Exercise directions:
Identify each line below that contains the word "Supabase", and copy it out.

[[ Material for the task open ]]

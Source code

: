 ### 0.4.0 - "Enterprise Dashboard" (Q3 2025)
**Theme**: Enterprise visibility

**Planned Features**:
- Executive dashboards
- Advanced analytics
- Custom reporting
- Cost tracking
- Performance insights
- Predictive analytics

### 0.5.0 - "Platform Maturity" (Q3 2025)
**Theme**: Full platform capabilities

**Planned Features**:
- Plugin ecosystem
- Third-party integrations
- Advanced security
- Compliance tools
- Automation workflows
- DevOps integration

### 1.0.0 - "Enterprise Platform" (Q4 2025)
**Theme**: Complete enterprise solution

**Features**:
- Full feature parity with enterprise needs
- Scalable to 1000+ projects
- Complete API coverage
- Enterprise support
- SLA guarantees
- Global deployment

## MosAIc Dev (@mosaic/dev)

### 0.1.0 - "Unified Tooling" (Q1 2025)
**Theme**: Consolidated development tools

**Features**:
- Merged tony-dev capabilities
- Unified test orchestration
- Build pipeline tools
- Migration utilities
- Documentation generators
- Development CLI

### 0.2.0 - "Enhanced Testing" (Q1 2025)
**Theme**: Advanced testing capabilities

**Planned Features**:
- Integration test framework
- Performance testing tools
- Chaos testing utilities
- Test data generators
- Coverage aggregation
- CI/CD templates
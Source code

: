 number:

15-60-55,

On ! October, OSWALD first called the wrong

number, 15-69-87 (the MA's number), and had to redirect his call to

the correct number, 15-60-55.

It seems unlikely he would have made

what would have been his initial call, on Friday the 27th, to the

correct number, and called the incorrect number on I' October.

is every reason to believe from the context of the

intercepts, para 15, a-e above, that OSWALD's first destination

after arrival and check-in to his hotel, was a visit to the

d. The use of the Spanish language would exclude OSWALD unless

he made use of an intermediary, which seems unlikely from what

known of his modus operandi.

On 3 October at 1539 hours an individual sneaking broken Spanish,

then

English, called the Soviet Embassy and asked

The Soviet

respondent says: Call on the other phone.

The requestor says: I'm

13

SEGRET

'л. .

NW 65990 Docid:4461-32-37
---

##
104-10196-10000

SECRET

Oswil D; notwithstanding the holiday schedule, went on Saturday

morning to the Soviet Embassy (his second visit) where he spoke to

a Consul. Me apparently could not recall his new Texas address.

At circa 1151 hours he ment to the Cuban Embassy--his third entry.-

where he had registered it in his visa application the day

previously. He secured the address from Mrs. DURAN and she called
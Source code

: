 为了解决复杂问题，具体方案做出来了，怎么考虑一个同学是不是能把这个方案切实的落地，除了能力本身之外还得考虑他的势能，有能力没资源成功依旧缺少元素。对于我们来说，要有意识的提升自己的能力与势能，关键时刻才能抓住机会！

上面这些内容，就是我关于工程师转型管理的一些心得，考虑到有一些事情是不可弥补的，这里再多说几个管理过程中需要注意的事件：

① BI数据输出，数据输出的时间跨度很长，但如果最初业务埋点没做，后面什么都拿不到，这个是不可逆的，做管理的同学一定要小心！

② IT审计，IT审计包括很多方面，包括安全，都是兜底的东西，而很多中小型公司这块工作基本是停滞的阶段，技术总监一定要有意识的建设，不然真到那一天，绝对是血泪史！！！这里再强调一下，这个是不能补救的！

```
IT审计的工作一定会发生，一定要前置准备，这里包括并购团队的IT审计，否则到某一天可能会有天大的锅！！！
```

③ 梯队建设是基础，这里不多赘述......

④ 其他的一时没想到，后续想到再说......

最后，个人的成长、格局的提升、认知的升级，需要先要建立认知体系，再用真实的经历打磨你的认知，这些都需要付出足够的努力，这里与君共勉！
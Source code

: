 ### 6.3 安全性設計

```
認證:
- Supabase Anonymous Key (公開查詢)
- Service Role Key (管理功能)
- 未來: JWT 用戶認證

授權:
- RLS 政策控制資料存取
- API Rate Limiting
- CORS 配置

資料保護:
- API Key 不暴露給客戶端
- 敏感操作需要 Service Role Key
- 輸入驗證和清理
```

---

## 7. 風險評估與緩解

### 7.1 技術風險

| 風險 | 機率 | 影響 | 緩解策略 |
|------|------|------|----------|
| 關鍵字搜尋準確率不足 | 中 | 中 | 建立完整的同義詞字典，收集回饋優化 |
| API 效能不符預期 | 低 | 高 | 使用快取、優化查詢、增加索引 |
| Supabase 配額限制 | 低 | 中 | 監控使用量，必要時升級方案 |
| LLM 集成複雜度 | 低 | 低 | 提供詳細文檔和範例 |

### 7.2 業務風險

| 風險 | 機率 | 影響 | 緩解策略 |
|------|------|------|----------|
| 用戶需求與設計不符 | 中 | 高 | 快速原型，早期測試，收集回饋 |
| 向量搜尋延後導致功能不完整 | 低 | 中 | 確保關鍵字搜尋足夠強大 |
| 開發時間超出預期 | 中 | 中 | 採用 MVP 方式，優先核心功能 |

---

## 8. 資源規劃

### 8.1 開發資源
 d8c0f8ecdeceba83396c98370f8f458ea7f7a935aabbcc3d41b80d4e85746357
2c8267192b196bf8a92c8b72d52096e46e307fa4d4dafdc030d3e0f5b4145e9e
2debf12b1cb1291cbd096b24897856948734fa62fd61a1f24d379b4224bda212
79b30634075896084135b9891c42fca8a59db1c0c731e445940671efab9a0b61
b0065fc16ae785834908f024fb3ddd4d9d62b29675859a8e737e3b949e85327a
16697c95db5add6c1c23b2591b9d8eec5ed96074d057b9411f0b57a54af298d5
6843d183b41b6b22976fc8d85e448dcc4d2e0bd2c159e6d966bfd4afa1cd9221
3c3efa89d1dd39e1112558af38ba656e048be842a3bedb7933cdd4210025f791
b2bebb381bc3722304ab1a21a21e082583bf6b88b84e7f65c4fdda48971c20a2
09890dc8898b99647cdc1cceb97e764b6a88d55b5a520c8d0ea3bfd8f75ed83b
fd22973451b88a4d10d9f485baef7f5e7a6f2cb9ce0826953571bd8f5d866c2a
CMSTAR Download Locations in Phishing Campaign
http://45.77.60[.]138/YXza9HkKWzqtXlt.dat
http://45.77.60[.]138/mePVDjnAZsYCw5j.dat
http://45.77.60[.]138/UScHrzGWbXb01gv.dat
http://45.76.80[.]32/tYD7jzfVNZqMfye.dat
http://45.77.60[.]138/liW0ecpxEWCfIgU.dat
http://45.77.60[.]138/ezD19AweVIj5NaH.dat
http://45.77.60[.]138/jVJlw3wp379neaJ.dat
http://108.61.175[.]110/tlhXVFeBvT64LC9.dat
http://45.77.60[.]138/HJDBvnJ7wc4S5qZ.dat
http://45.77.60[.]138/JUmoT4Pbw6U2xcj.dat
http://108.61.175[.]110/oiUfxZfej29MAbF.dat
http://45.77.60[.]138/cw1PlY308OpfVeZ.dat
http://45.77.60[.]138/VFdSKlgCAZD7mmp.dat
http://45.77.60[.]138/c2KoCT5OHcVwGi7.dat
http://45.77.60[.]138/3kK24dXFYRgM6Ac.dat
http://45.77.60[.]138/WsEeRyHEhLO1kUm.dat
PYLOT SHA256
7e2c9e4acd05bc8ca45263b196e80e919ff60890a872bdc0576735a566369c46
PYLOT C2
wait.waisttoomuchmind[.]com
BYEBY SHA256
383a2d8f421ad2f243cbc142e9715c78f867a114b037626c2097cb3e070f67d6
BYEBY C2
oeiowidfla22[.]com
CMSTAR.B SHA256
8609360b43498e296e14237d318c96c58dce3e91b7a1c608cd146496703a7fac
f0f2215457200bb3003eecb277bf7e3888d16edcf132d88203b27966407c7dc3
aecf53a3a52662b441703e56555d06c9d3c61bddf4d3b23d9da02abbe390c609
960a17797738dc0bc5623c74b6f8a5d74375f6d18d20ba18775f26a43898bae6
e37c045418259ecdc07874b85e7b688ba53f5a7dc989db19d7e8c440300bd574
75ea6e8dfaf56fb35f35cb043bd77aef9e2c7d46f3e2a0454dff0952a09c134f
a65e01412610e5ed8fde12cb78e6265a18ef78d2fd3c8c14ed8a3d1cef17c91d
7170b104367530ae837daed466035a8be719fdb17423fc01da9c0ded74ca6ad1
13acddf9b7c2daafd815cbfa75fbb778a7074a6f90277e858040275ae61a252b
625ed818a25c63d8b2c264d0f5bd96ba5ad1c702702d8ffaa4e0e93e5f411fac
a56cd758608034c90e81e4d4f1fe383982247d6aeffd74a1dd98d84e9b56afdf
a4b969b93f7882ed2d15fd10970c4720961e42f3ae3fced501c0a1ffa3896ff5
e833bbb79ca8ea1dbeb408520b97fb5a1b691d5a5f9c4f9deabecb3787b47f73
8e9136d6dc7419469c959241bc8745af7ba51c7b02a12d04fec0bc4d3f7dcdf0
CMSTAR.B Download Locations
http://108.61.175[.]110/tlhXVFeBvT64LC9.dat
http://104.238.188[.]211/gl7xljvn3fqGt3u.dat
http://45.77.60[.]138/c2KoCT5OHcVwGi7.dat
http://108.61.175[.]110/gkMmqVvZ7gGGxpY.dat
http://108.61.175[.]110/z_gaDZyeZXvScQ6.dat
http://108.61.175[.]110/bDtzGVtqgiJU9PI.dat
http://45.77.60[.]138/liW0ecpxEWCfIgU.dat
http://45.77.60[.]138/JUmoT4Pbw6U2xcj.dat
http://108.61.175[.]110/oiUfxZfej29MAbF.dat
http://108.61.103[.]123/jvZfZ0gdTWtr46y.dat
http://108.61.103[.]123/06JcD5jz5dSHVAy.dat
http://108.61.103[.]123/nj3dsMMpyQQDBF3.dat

[[ Material for the task closed ]]

Exercise solution:
- Supabase Anonymous Key (公開查詢)
| Supabase 配額限制 | 低 | 中 | 監控使用量，必要時升級方案 |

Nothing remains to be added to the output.